[Election-Methods] [EM] Is "sincere" voting in Range suboptimal?

Abd ul-Rahman Lomax abd at lomaxdesign.com
Wed Jul 25 11:40:44 PDT 2007


At 01:38 AM 7/25/2007, Chris Benham wrote:
Here is my analysis again of  Abd's suggested 0-info 2-voter 
3-candidate election, where our voter's sincere ratings ("utilities") 
are A2, B1, CO :

Benham sent an image referenced to some site.... Yes, I could read 
it, but... I can't take it apart to analyze it.

Below are the votes he presents; he starts by explaining:

>Only considering votes that  both max-rate at least one and min-rate 
>at least one, there are only 12 possible opposition ballots
>(3 that max-rate 2, 3 that min-rate 2, 6 that mid-rate 1).

He has eliminated the non-normalized style ballots. Given that we are 
testing optimum strategy, and know nothing about the strategy of the 
other voter, this is why he comes up with a different result than I. 
I considered all opposing ballots to be equally likely.

Apparently, Benham believes that such votes would be rare.

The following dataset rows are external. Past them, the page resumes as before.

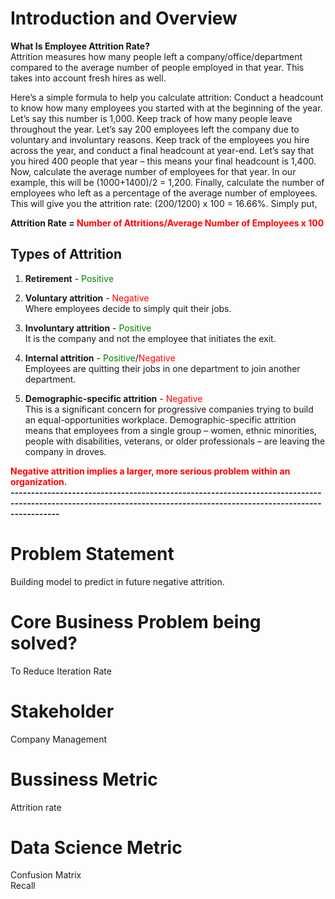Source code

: # Introduction and Overview

<B>What Is Employee Attrition Rate?</B><BR>
Attrition measures how many people left a company/office/department compared to the average number of people employed in that year. This takes into account fresh hires as well. 

Here’s a simple formula to help you calculate attrition:
Conduct a headcount to know how many employees you started with at the beginning of the year. Let’s say this number is 1,000.
Keep track of how many people leave throughout the year. Let’s say 200 employees left the company due to voluntary and involuntary reasons.
Keep track of the employees you hire across the year, and conduct a final headcount at year-end. Let’s say that you hired 400 people that year – this means your final headcount is 1,400.
Now, calculate the average number of employees for that year. In our example, this will be (1000+1400)/2 = 1,200.
Finally, calculate the number of employees who left as a percentage of the average number of employees. This will give you the attrition rate: (200/1200) x 100 = 16.66%.
Simply put,

<B>Attrition Rate = <font color="red">Number of Attritions/Average Number of Employees x 100</font></B>


## Types of Attrition
1. <b>Retirement</b> - <font color="green">Positive</font><br>

2. <b>Voluntary attrition</b> - <font color="red">Negative</font><br>
    Where employees decide to simply quit their jobs.

3. <b>Involuntary attrition</b> - <font color="green">Positive</font><br>
    It is the company and not the employee that initiates the exit.

4. <b>Internal attrition</b> - <font color="green">Positive</font>/<font color="red">Negative</font><br>
    Employees are quitting their jobs in one department to join another department.

5. <b>Demographic-specific attrition</b> - <font color="red">Negative</font><br>
    This is a significant concern for progressive companies trying to build an equal-opportunities workplace.      Demographic-specific attrition means that employees from a single group – women, ethnic minorities, people with disabilities, veterans, or older professionals – are leaving the company in droves.<br>
    

<B><font color="red">Negative attrition implies a larger, more serious problem within an organization.</font></B><br> 
<B>--------------------------------------------------------------------------------------------------------------------------------------------------------------------</B>

# Problem Statement
Building model to predict in future negative attrition. 

# Core Business Problem being solved?
To Reduce Iteration Rate

# Stakeholder
Company Management

# Bussiness Metric
Attrition rate
# Data Science Metric
Confusion Matrix<br>
Recall

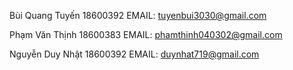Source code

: Bùi Quang Tuyến 18600392 EMAIL: tuyenbui3030@gmail.com

Phạm Văn Thịnh 18600383 EMAIL: phamthinh040302@gmail.com

Nguyễn Duy Nhật 18600392 EMAIL: duynhat719@gmail.com
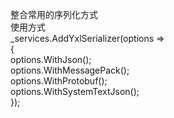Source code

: 整合常用的序列化方式<br/>
使用方式<br/>
 _services.AddYxlSerializer(options =><br/>
            {<br/>
                options.WithJson();<br/>
                options.WithMessagePack();<br/>
                options.WithProtobuf();<br/>
                options.WithSystemTextJson();<br/>
            });<br/>

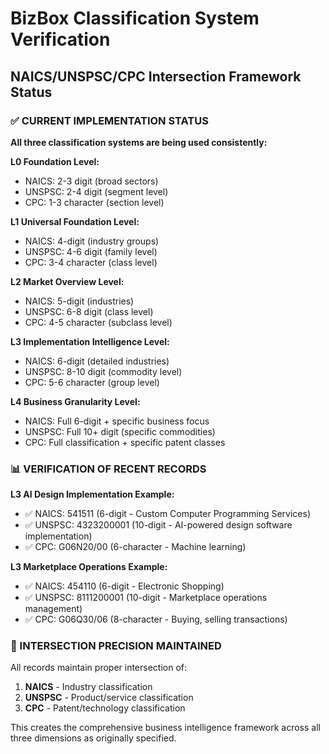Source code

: # BizBox Classification System Verification

## NAICS/UNSPSC/CPC Intersection Framework Status

### ✅ CURRENT IMPLEMENTATION STATUS

**All three classification systems are being used consistently:**

**L0 Foundation Level:**
- NAICS: 2-3 digit (broad sectors)
- UNSPSC: 2-4 digit (segment level)  
- CPC: 1-3 character (section level)

**L1 Universal Foundation Level:**
- NAICS: 4-digit (industry groups)
- UNSPSC: 4-6 digit (family level)
- CPC: 3-4 character (class level)

**L2 Market Overview Level:**
- NAICS: 5-digit (industries)
- UNSPSC: 6-8 digit (class level)
- CPC: 4-5 character (subclass level)

**L3 Implementation Intelligence Level:**
- NAICS: 6-digit (detailed industries)
- UNSPSC: 8-10 digit (commodity level)
- CPC: 5-6 character (group level)

**L4 Business Granularity Level:**
- NAICS: Full 6-digit + specific business focus
- UNSPSC: Full 10+ digit (specific commodities)
- CPC: Full classification + specific patent classes

### 📊 VERIFICATION OF RECENT RECORDS

**L3 AI Design Implementation Example:**
- ✅ NAICS: 541511 (6-digit - Custom Computer Programming Services)
- ✅ UNSPSC: 4323200001 (10-digit - AI-powered design software implementation)
- ✅ CPC: G06N20/00 (6-character - Machine learning)

**L3 Marketplace Operations Example:**
- ✅ NAICS: 454110 (6-digit - Electronic Shopping)
- ✅ UNSPSC: 8111200001 (10-digit - Marketplace operations management)
- ✅ CPC: G06Q30/06 (8-character - Buying, selling transactions)

### 🎯 INTERSECTION PRECISION MAINTAINED

All records maintain proper intersection of:
1. **NAICS** - Industry classification
2. **UNSPSC** - Product/service classification  
3. **CPC** - Patent/technology classification

This creates the comprehensive business intelligence framework across all three dimensions as originally specified.

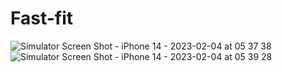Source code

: # Fast-fit
![Simulator Screen Shot - iPhone 14 - 2023-02-04 at 05 37 38](https://user-images.githubusercontent.com/92178324/216748823-d55ad3b7-3cb1-44ad-b4a2-99b6cc693a29.png)
![Simulator Screen Shot - iPhone 14 - 2023-02-04 at 05 39 28](https://user-images.githubusercontent.com/92178324/216748836-1134359c-f319-445b-b3a5-43f0b644ffb4.png)

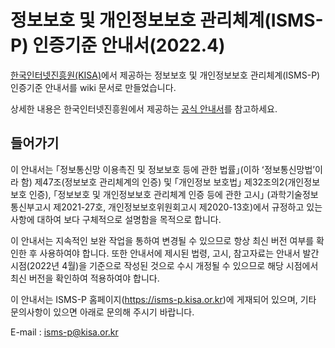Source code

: # 정보보호 및 개인정보보호 관리체계(ISMS-P) 인증기준 안내서(2022.4)

[한국인터넷진흥원(KISA)](https://isms.kisa.or.kr/)에서 제공하는 정보보호 및 개인정보보호 관리체계(ISMS-P) 인증기준 안내서를 wiki 문서로 만들었습니다.  

상세한 내용은 한국인터넷진흥원에서 제공하는 [공식 안내서](https://isms.kisa.or.kr/main/ispims/notice/?boardId=bbs_0000000000000014&mode=view&cntId=16)를 참고하세요.

## 들어가기

이 안내서는 ｢정보통신망 이용촉진 및 정보보호 등에 관한 법률｣(이하 ʻ정보통신망법ʼ이라 함) 제47조(정보보호 관리체계의 인증) 및 ｢개인정보 보호법｣ 제32조의2(개인정보 보호 인증), ｢정보보호 및 개인정보보호 관리체계 인증 등에 관한 고시｣ (과학기술정보통신부고시 제2021-27호, 개인정보보호위원회고시 제2020-13호)에서 규정하고 있는 사항에 대하여 보다 구체적으로 설명함을 목적으로 합니다.

이 안내서는 지속적인 보완 작업을 통하여 변경될 수 있으므로 항상 최신 버전 여부를 확인한 후 사용하여야 합니다. 또한 안내서에 제시된 법령, 고시, 참고자료는 안내서 발간시점(2022년 4월)을 기준으로 작성된 것으로 수시 개정될 수 있으므로 해당 시점에서 최신 버전을 확인하여 적용하여야 합니다.

이 안내서는 ISMS­-P 홈페이지(<https://isms-p.kisa.or.kr>)에 게재되어 있으며, 기타 문의사항이 있으면 아래로 문의해 주시기 바랍니다.

E-mail : <isms-p@kisa.or.kr>
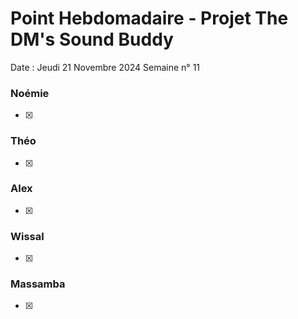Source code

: # Point Hebdomadaire - Projet The DM's Sound Buddy


Date : Jeudi 21 Novembre 2024
Semaine n° 11


### Noémie

- [x] 

### Théo

- [x]

### Alex

- [x]

### Wissal

- [x]

### Massamba

- [x]
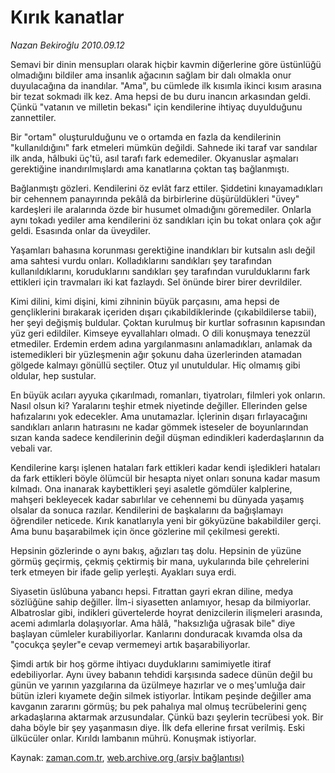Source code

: # Kırık kanatlar

*Nazan Bekiroğlu 2010.09.12*

<td class="columnist-detail">
<p>Semavi bir dinin mensupları olarak hiçbir kavmin diğerlerine göre üstünlüğü olmadığını bildiler ama insanlık ağacının sağlam bir dalı olmakla onur duyulacağına da inandılar. "Ama", bu cümlede ilk kısımla ikinci kısım arasına bir tezat sokmadı ilk kez. Ama hepsi de bu duru inancın arkasından geldi. Çünkü "vatanın ve milletin bekası" için kendilerine ihtiyaç duyulduğunu zannettiler.</p>
<p>
<div id="haberMetinDiv">
<p>Bir "ortam" oluşturulduğunu ve o ortamda en fazla da kendilerinin "kullanıldığını" fark etmeleri mümkün değildi. Sahnede iki taraf var sandılar ilk anda, hâlbuki üç'tü, asıl tarafı fark edemediler. Okyanuslar aşmaları gerektiğine inandırılmışlardı ama kanatlarına çoktan taş bağlanmıştı.
<p>Bağlanmıştı gözleri. Kendilerini öz evlât farz ettiler. Şiddetini kınayamadıkları bir cehennem panayırında pekâlâ da birbirlerine düşürüldükleri "üvey" kardeşleri ile aralarında özde bir husumet olmadığını göremediler. Onlarla aynı tokadı yediler ama kendilerini öz sandıkları için bu tokat onlara çok ağır geldi. Esasında onlar da üveydiler.
<p>Yaşamları bahasına korunması gerektiğine inandıkları bir kutsalın aslı değil ama sahtesi vurdu onları. Kolladıklarını sandıkları şey tarafından kullanıldıklarını, koruduklarını sandıkları şey tarafından vurulduklarını fark ettikleri için travmaları iki kat fazlaydı. Sel önünde birer birer devrildiler.
<p>Kimi dilini, kimi dişini, kimi zihninin büyük parçasını, ama hepsi de gençliklerini bırakarak içeriden dışarı çıkabildiklerinde (çıkabildilerse tabii), her şeyi değişmiş buldular. Çoktan kurulmuş bir kurtlar sofrasının kapısından yüz geri edildiler. Kimseye eyvallahları olmadı. O dili konuşmaya tenezzül etmediler. Erdemin erdem adına yargılanmasını anlamadıkları, anlamak da istemedikleri bir yüzleşmenin ağır şokunu daha üzerlerinden atamadan gölgede kalmayı gönüllü seçtiler. Otuz yıl unutuldular. Hiç olmamış gibi oldular, hep sustular.
<p>En büyük acıları ayyuka çıkarılmadı, romanları, tiyatroları, filmleri yok onların. Nasıl olsun ki? Yaralarını teşhir etmek niyetinde değiller. Ellerinden gelse hafızalarını yok edecekler. Ama unutamazlar. İçlerinin dışarı fırlayacağını sandıkları anların hatırasını ne kadar gömmek isteseler de boyunlarından sızan kanda sadece kendilerinin değil düşman edindikleri kaderdaşlarının da vebali var.
<p>Kendilerine karşı işlenen hataları fark ettikleri kadar kendi işledikleri hataları da fark ettikleri böyle ölümcül bir hesapta niyet onları sonuna kadar masum kılmadı. Ona inanarak kaybettikleri şeyi asaletle gömdüler kalplerine, mahşeri bekleyecek kadar sabırlılar ve cehennemi bu dünyada yaşamış olsalar da sonuca razılar. Kendilerini de başkalarını da bağışlamayı öğrendiler neticede. Kırık kanatlarıyla yeni bir gökyüzüne bakabildiler gerçi. Ama bunu başarabilmek için önce gözlerine mil çekilmesi gerekti.
<p>Hepsinin gözlerinde o aynı bakış, ağızları taş dolu. Hepsinin de yüzüne görmüş geçirmiş, çekmiş çektirmiş bir mana, uykularında bile çehrelerini terk etmeyen bir ifade gelip yerleşti. Ayakları suya erdi.
<p>Siyasetin üslûbuna yabancı hepsi. Fıtrattan gayri ekran diline, medya sözlüğüne sahip değiller. İlm-i siyasetten anlamıyor, hesap da bilmiyorlar. Albatroslar gibi, indikleri güvertelerde hoyrat denizcilerin ilişmeleri arasında, acemi adımlarla dolaşıyorlar. Ama hâlâ, "haksızlığa uğrasak bile" diye başlayan cümleler kurabiliyorlar. Kanlarını donduracak kıvamda olsa da "çocukça şeyler"e cevap vermemeyi artık başarabiliyorlar.
<p>Şimdi artık bir hoş görme ihtiyacı duyduklarını samimiyetle itiraf edebiliyorlar. Aynı üvey babanın tehdidi karşısında sadece dünün değil bu günün ve yarının yazgılarına da üzülmeye hazırlar ve o meş'umluğa dair bütün izleri kıyamete değin silmek istiyorlar. İntikam peşinde değiller ama kavganın zararını görmüş; bu pek pahalıya mal olmuş tecrübelerini genç arkadaşlarına aktarmak arzusundalar. Çünkü bazı şeylerin tecrübesi yok. Bir daha böyle bir şey yaşanmasın diye. İlk defa ellerine fırsat verilmiş. Eski ülkücüler onlar. Kırıldı lambanın mührü. Konuşmak istiyorlar.</p></p></p></p></p></p></p></p></p></div>
</p>
<a href="http://web.archive.org/web/20101225010235/mailto:/">
</a></td>

Kaynak: [zaman.com.tr](http://zaman.com.tr/yazar.do?yazino=1026498), [web.archive.org (arşiv bağlantısı)](http://web.archive.org/web/20101225010235/http://zaman.com.tr/yazar.do?yazino=1026498)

He may be 
right. But this is not zero-knowledge, in fact, it is making 
assumptions about voter behavior that actually does not match reality 
*in some elections.* Further, we are *really* interested in the 
many-voter case, which we can reduce to, effectively, a two-voter 
case if our voter is coordinating and voting identically to exactly 
half of the other voters. In this case, the opposing voters are 
voting, effectively, with very high resolution Range, with our voter 
block having only three choices: 0, 1, 2. (But multiplied so that the 
voting power of the two groups is equal.)

In the many-voter case, any vote combination, among the votes which 
can affect the result, is possible. And, in particular, they are 
equally possible, if we take care to include every case evenly (which 
is why 000 and 222 are both listed, though they have the same effect) 
whereas Benham can argue in the two-voter case that 000 and 222 are 
unlikely. That's debatable. What if the other voter is interested in 
overall social utility and thus votes sincerely, without 
normalization, which is known to maxmize utility better than 
normalization? (Though, in this case, we really would want higher 
resolution Range.)

The other voter may think, all these candidates are really middling, 
so I'll vote 1, 1, 1. Yes, I'm abstaining from the result, but in a 
more informative way than by not voting. We should also remember that 
votes are usually taken in more than one election at a time, and 
blank votes are *common* here, and there is some incidence of 
overvotes where all candidates are marked. These are real 
possibilities, and in some elections, might be equally common. (A 
voter votes 000, it means, "I like none of these enough to vote 
anything for them." Where such a vote is not moot, where, for 
example, some further process would occur, this would be a not 
uncommon result when there are only three candidates.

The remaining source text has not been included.